With that, Kibby says that the place has been more than just an inspiration on them, in turn they’ve done the same for her.
“They’ve changed my life,” says Kibby of the men and women she works with. “It’s hard to describe, but they’ve given me self-confidence too. I think before I did this, I wasn’t a go-getter. I was a follower. Since this, I’m a more confident person.”
Still, Kibby never wants to get too big to the point where she doesn’t know every person that walks into that door, whether they’re with her or one of her several instructors. Money is secondary. Changing lives above the neck and below is forever the goal.

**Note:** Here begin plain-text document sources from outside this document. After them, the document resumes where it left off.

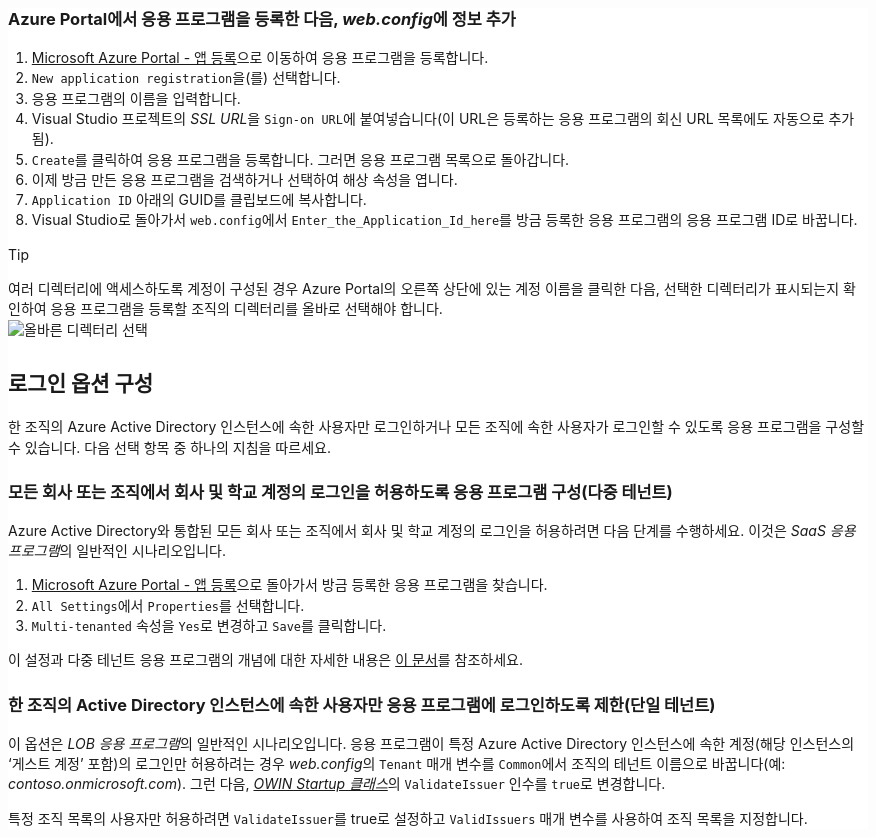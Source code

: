 ### <a name="register-your-application-in-the-azure-portal-then-add-its-information-to-webconfig"></a>Azure Portal에서 응용 프로그램을 등록한 다음, *web.config*에 정보 추가

1. [Microsoft Azure Portal - 앱 등록](https://portal.azure.com/#blade/Microsoft_AAD_IAM/ActiveDirectoryMenuBlade/RegisteredApps)으로 이동하여 응용 프로그램을 등록합니다.
2. `New application registration`을(를) 선택합니다.
3. 응용 프로그램의 이름을 입력합니다.
4. Visual Studio 프로젝트의 *SSL URL*을 `Sign-on URL`에 붙여넣습니다(이 URL은 등록하는 응용 프로그램의 회신 URL 목록에도 자동으로 추가됨).
5. `Create`를 클릭하여 응용 프로그램을 등록합니다. 그러면 응용 프로그램 목록으로 돌아갑니다.
6. 이제 방금 만든 응용 프로그램을 검색하거나 선택하여 해상 속성을 엽니다.
7. `Application ID` 아래의 GUID를 클립보드에 복사합니다.
8. Visual Studio로 돌아가서 `web.config`에서 `Enter_the_Application_Id_here`를 방금 등록한 응용 프로그램의 응용 프로그램 ID로 바꿉니다.

> [!TIP]
> 여러 디렉터리에 액세스하도록 계정이 구성된 경우 Azure Portal의 오른쪽 상단에 있는 계정 이름을 클릭한 다음, 선택한 디렉터리가 표시되는지 확인하여 응용 프로그램을 등록할 조직의 디렉터리를 올바로 선택해야 합니다.<br/>![올바른 디렉터리 선택](media/active-directory-aspnetwebapp-v1/tenantselector.png)

## <a name="configure-sign-in-options"></a>로그인 옵션 구성

한 조직의 Azure Active Directory 인스턴스에 속한 사용자만 로그인하거나 모든 조직에 속한 사용자가 로그인할 수 있도록 응용 프로그램을 구성할 수 있습니다. 다음 선택 항목 중 하나의 지침을 따르세요.

### <a name="configure-your-application-to-allow-sign-ins-of-work-and-school-accounts-from-any-company-or-organization-multi-tenant"></a>모든 회사 또는 조직에서 회사 및 학교 계정의 로그인을 허용하도록 응용 프로그램 구성(다중 테넌트)

Azure Active Directory와 통합된 모든 회사 또는 조직에서 회사 및 학교 계정의 로그인을 허용하려면 다음 단계를 수행하세요. 이것은 *SaaS 응용 프로그램*의 일반적인 시나리오입니다.

1. [Microsoft Azure Portal - 앱 등록](https://portal.azure.com/#blade/Microsoft_AAD_IAM/ActiveDirectoryMenuBlade/RegisteredApps)으로 돌아가서 방금 등록한 응용 프로그램을 찾습니다.
2. `All Settings`에서 `Properties`를 선택합니다.
3. `Multi-tenanted` 속성을 `Yes`로 변경하고 `Save`를 클릭합니다.

이 설정과 다중 테넌트 응용 프로그램의 개념에 대한 자세한 내용은 [이 문서](../active-directory-devhowto-multi-tenant-overview.md "다중 테넌트 개요")를 참조하세요.

### <a name="restrict-users-from-only-one-organizations-active-directory-instance-to-sign-in-to-your-application-single-tenant"></a>한 조직의 Active Directory 인스턴스에 속한 사용자만 응용 프로그램에 로그인하도록 제한(단일 테넌트)

이 옵션은 *LOB 응용 프로그램*의 일반적인 시나리오입니다. 응용 프로그램이 특정 Azure Active Directory 인스턴스에 속한 계정(해당 인스턴스의 ‘게스트 계정’ 포함)의 로그인만 허용하려는 경우 *web.config*의 `Tenant` 매개 변수를 `Common`에서 조직의 테넌트 이름으로 바꿉니다(예: *contoso.onmicrosoft.com*). 그런 다음, [*OWIN Startup 클래스*](#configure-the-authentication-pipeline)의 `ValidateIssuer` 인수를 `true`로 변경합니다.

특정 조직 목록의 사용자만 허용하려면 `ValidateIssuer`를 true로 설정하고 `ValidIssuers` 매개 변수를 사용하여 조직 목록을 지정합니다.
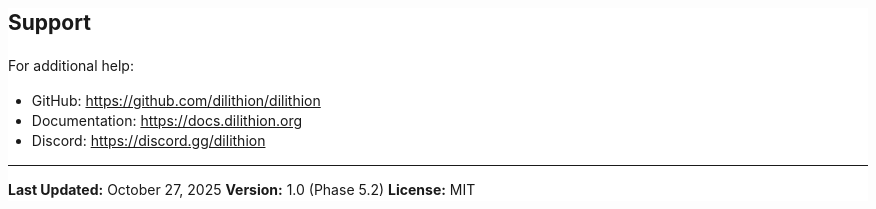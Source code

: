 
## Support

For additional help:
- GitHub: https://github.com/dilithion/dilithion
- Documentation: https://docs.dilithion.org
- Discord: https://discord.gg/dilithion

---

**Last Updated:** October 27, 2025
**Version:** 1.0 (Phase 5.2)
**License:** MIT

“I don’t want to get ginormous,” she says of the future. “I always want it to be a family where I know everybody. It’s not about making money and I’m not going to retire off of this. I just want to hopefully continue changing people’s lives.”
She also says that she doesn’t want fitness to ever be intimidating, acknowledging that it can be. Come one, come all, she says. And clients agree.
“In the past two years, I’ve lost 125 to 130 pounds,” says Denise McCleese. “I’ve been so excited for the encouragement I’ve received, the accountability, and the fun we have. Jamie has encouraged me through my personal trials my family has experienced with health related issues over the past year. Honestly, I could go on and on about how important HIP has been to me in meeting my wellness goals and I am so thankful to be part of the HIP family.”
“I thought I would feel weird and out of place,” recalls Julia Pulliam, who started with Zumba classes in January of 2012, “but the ladies that work there make sure you do not feel that way. There are outside activities also that we as members are asked to participate in with Jamie and her crew. It’s just a lot of fun and I wouldn’t go anywhere else. We’re a family.”
Monica Derhammer worked in a gym in Avon for over a decade, and she also says that coming to be an instructor at HIP Fitness has been an eye-opening experience for her.
“The other gym I worked at, you came in, taught your classes, signed out, and left,” she explains. “Whether you’re working out for your first time or have been doing it for years, you gain that relationship with your members that they can come to you with questions about health and fitness, but also on a personal level.
“The friendships I’ve developed at HIP go outside the gym to sometimes even lunches or just sending daily text messages. That is what makes HIP especially different from other gyms — the relationships between clients and instructors.”
“It’s a fun atmosphere with a lot of inspiring people,” adds Taryn Mason, Kibby’s first client back in 2008 when she started doing personal training. “I appreciate that I had the opportunity to find a place close to my home that allowed me to exercise and meet my goals.”
“Hopefully this will continue,” Kibby says. “I think people are afraid they’re going to be the heaviest, most out of shape person coming in. Whether you’re a woman over 200 pounds or a teenager under 100, you’re in the same class. I don’t have to change the workout for any of them. I don’t want anyone to ever feel like they can’t do something.”
And that, in a nutshell, is what HIP Fitness is all about.